━━━ Supplied entries ━━━

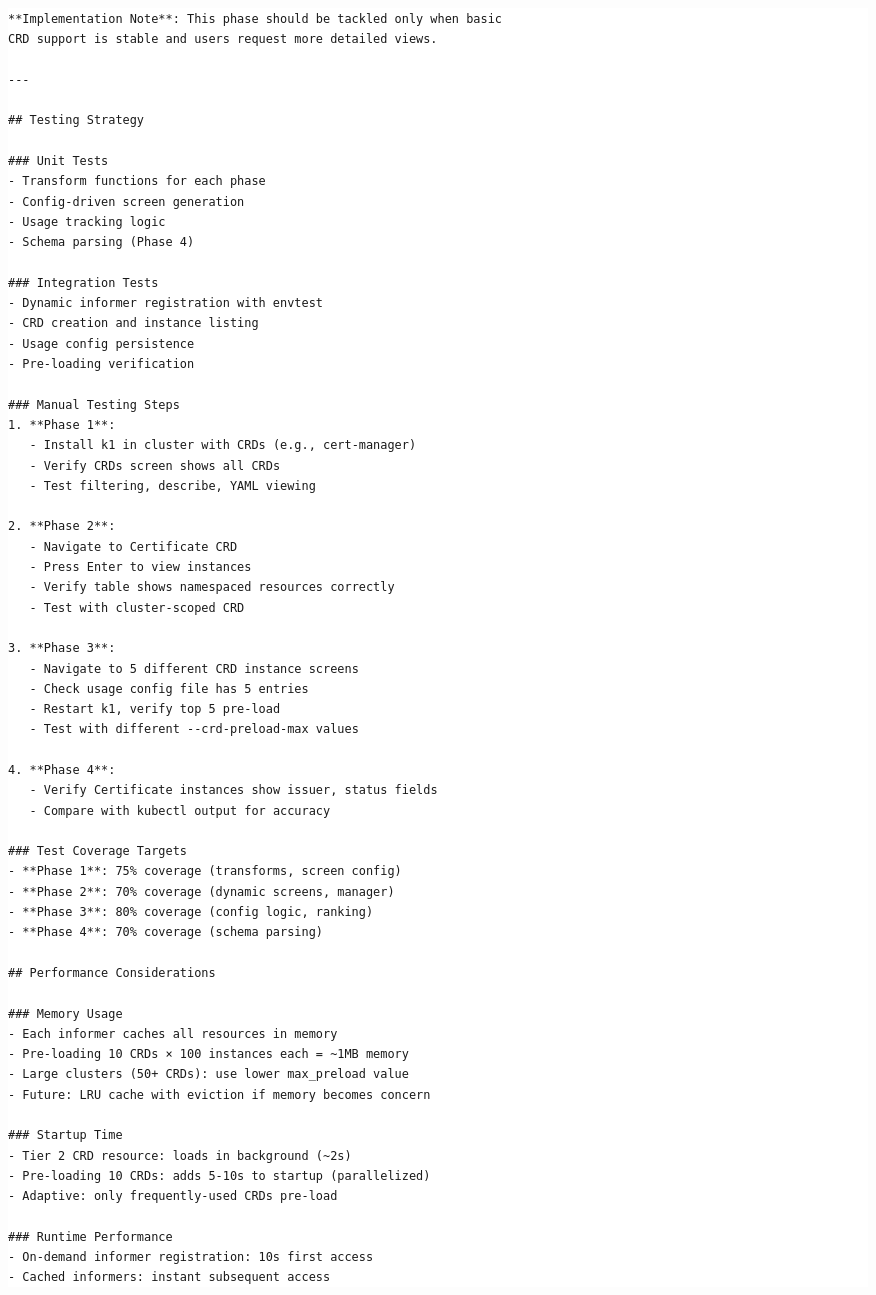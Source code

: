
 ```
**Implementation Note**: This phase should be tackled only when basic
CRD support is stable and users request more detailed views.

---

## Testing Strategy

### Unit Tests
- Transform functions for each phase
- Config-driven screen generation
- Usage tracking logic
- Schema parsing (Phase 4)

### Integration Tests
- Dynamic informer registration with envtest
- CRD creation and instance listing
- Usage config persistence
- Pre-loading verification

### Manual Testing Steps
1. **Phase 1**:
   - Install k1 in cluster with CRDs (e.g., cert-manager)
   - Verify CRDs screen shows all CRDs
   - Test filtering, describe, YAML viewing

2. **Phase 2**:
   - Navigate to Certificate CRD
   - Press Enter to view instances
   - Verify table shows namespaced resources correctly
   - Test with cluster-scoped CRD

3. **Phase 3**:
   - Navigate to 5 different CRD instance screens
   - Check usage config file has 5 entries
   - Restart k1, verify top 5 pre-load
   - Test with different --crd-preload-max values

4. **Phase 4**:
   - Verify Certificate instances show issuer, status fields
   - Compare with kubectl output for accuracy

### Test Coverage Targets
- **Phase 1**: 75% coverage (transforms, screen config)
- **Phase 2**: 70% coverage (dynamic screens, manager)
- **Phase 3**: 80% coverage (config logic, ranking)
- **Phase 4**: 70% coverage (schema parsing)

## Performance Considerations

### Memory Usage
- Each informer caches all resources in memory
- Pre-loading 10 CRDs × 100 instances each = ~1MB memory
- Large clusters (50+ CRDs): use lower max_preload value
- Future: LRU cache with eviction if memory becomes concern

### Startup Time
- Tier 2 CRD resource: loads in background (~2s)
- Pre-loading 10 CRDs: adds 5-10s to startup (parallelized)
- Adaptive: only frequently-used CRDs pre-load

### Runtime Performance
- On-demand informer registration: 10s first access
- Cached informers: instant subsequent access
```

━━━

### Problem description
Any pictures should be dropped; transcribe the rest of the records above exactly.

### Task solution
Source code

:
 ```
**Implementation Note**: This phase should be tackled only when basic
CRD support is stable and users request more detailed views.

---

## Testing Strategy

### Unit Tests
- Transform functions for each phase
- Config-driven screen generation
- Usage tracking logic
- Schema parsing (Phase 4)

### Integration Tests
- Dynamic informer registration with envtest
- CRD creation and instance listing
- Usage config persistence
- Pre-loading verification

### Manual Testing Steps
1. **Phase 1**:
   - Install k1 in cluster with CRDs (e.g., cert-manager)
   - Verify CRDs screen shows all CRDs
   - Test filtering, describe, YAML viewing

2. **Phase 2**:
   - Navigate to Certificate CRD
   - Press Enter to view instances
   - Verify table shows namespaced resources correctly
   - Test with cluster-scoped CRD

3. **Phase 3**:
   - Navigate to 5 different CRD instance screens
   - Check usage config file has 5 entries
   - Restart k1, verify top 5 pre-load
   - Test with different --crd-preload-max values

4. **Phase 4**:
   - Verify Certificate instances show issuer, status fields
   - Compare with kubectl output for accuracy

### Test Coverage Targets
- **Phase 1**: 75% coverage (transforms, screen config)
- **Phase 2**: 70% coverage (dynamic screens, manager)
- **Phase 3**: 80% coverage (config logic, ranking)
- **Phase 4**: 70% coverage (schema parsing)

## Performance Considerations

### Memory Usage
- Each informer caches all resources in memory
- Pre-loading 10 CRDs × 100 instances each = ~1MB memory
- Large clusters (50+ CRDs): use lower max_preload value
- Future: LRU cache with eviction if memory becomes concern

### Startup Time
- Tier 2 CRD resource: loads in background (~2s)
- Pre-loading 10 CRDs: adds 5-10s to startup (parallelized)
- Adaptive: only frequently-used CRDs pre-load

### Runtime Performance
- On-demand informer registration: 10s first access
- Cached informers: instant subsequent access
```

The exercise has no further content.